◆ DATA FOR REVIEW:
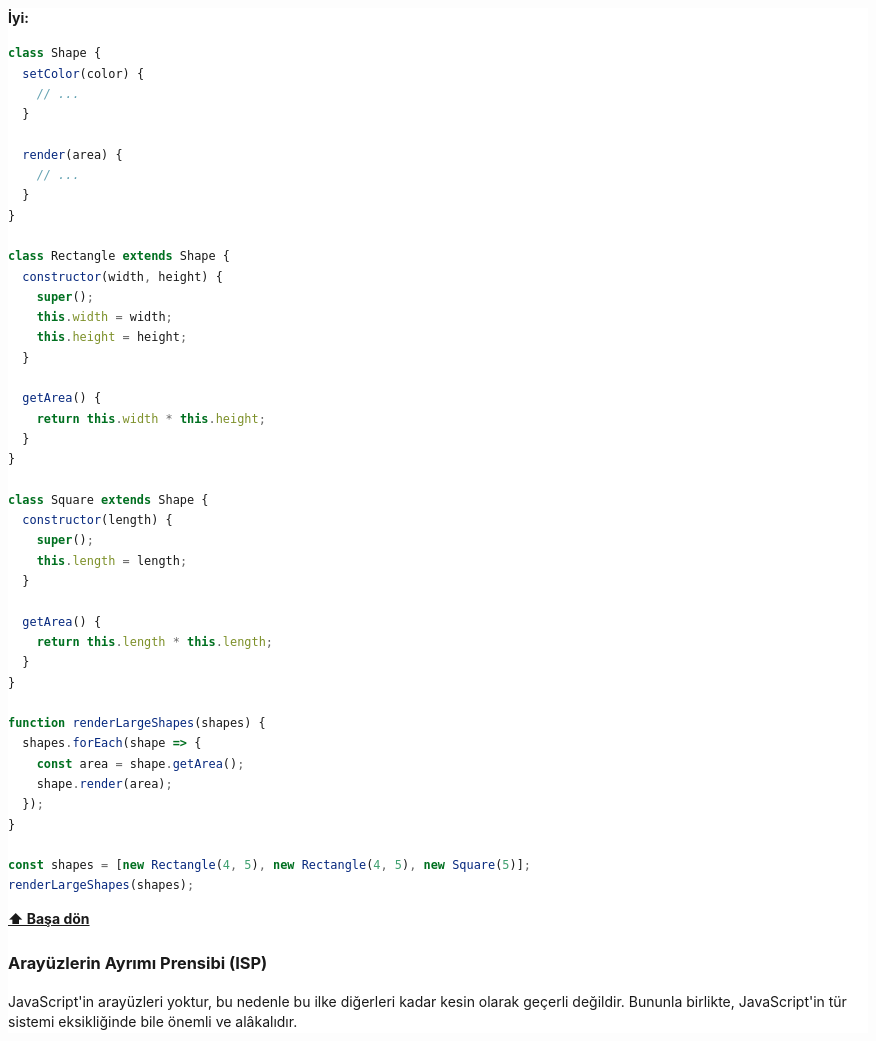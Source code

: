 **İyi:**

```javascript
class Shape {
  setColor(color) {
    // ...
  }

  render(area) {
    // ...
  }
}

class Rectangle extends Shape {
  constructor(width, height) {
    super();
    this.width = width;
    this.height = height;
  }

  getArea() {
    return this.width * this.height;
  }
}

class Square extends Shape {
  constructor(length) {
    super();
    this.length = length;
  }

  getArea() {
    return this.length * this.length;
  }
}

function renderLargeShapes(shapes) {
  shapes.forEach(shape => {
    const area = shape.getArea();
    shape.render(area);
  });
}

const shapes = [new Rectangle(4, 5), new Rectangle(4, 5), new Square(5)];
renderLargeShapes(shapes);
```

**[⬆ Başa dön](#İçindekiler)**

### Arayüzlerin Ayrımı Prensibi (ISP)

JavaScript'in arayüzleri yoktur, bu nedenle bu ilke diğerleri kadar kesin olarak geçerli değildir. Bununla birlikte, JavaScript'in tür sistemi eksikliğinde bile önemli ve alâkalıdır.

◆ EXERCISE: Which of the lines above contain "shapes"? Return them all.

◆ WRITTEN SOLUTION:
function renderLargeShapes(shapes) {
  shapes.forEach(shape => {
const shapes = [new Rectangle(4, 5), new Rectangle(4, 5), new Square(5)];
renderLargeShapes(shapes);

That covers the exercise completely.